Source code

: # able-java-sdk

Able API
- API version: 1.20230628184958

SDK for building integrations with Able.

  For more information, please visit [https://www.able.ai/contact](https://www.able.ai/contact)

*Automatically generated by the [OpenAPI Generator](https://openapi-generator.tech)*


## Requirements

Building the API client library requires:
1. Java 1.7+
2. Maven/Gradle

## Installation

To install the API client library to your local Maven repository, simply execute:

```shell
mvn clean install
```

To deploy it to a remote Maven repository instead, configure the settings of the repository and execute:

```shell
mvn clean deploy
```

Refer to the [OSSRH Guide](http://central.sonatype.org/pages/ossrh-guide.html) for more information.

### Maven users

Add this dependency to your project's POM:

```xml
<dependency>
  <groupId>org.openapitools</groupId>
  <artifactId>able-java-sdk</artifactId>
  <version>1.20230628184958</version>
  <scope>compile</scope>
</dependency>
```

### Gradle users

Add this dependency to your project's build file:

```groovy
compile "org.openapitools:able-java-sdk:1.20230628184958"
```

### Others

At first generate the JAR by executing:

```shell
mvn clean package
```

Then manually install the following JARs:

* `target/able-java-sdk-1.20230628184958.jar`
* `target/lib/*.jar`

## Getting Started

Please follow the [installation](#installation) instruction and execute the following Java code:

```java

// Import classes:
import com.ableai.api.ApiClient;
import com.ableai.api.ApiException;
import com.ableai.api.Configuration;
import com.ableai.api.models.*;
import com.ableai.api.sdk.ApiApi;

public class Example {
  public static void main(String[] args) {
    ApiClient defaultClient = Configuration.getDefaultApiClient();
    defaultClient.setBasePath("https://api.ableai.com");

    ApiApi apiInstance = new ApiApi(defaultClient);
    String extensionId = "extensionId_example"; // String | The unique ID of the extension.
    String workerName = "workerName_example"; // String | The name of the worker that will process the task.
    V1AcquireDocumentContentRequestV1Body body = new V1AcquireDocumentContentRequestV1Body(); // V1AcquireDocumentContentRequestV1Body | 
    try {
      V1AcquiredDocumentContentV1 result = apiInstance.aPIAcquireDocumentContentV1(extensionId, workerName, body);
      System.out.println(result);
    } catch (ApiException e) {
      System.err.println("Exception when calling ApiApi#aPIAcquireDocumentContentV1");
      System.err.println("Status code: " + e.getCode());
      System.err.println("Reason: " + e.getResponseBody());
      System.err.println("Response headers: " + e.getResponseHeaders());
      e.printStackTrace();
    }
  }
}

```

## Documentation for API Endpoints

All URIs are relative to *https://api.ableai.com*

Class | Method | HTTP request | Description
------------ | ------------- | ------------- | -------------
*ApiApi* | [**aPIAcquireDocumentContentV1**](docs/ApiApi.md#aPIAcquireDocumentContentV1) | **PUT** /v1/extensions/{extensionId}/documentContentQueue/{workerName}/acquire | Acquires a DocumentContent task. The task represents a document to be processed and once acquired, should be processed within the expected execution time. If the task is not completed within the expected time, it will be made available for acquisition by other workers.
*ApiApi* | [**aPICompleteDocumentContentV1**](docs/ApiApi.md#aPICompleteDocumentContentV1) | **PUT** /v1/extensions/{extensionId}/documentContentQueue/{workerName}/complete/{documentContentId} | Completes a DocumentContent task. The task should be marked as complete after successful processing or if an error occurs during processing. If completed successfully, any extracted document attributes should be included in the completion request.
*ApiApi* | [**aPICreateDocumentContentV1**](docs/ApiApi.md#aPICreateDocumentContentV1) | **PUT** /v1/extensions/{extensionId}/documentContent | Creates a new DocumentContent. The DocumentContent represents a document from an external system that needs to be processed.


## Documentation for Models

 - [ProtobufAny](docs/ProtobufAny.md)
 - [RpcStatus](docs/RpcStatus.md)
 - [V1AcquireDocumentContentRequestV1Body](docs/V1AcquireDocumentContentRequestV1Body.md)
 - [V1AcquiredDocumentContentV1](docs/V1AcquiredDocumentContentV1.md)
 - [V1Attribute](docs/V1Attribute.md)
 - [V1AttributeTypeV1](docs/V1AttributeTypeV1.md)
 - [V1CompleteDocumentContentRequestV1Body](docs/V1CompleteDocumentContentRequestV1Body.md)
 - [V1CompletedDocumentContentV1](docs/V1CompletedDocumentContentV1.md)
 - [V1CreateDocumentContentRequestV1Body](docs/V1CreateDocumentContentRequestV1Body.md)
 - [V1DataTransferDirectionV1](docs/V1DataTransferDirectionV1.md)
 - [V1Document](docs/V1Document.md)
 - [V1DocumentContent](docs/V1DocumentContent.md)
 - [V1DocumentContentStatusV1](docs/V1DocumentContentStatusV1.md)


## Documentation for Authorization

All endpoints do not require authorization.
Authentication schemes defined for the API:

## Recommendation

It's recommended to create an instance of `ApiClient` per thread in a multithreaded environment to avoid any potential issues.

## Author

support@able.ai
++++++++
*What to produce*. Where a line above contains the string "clean", tally it, then give the number alone.

*Response to this task*. 3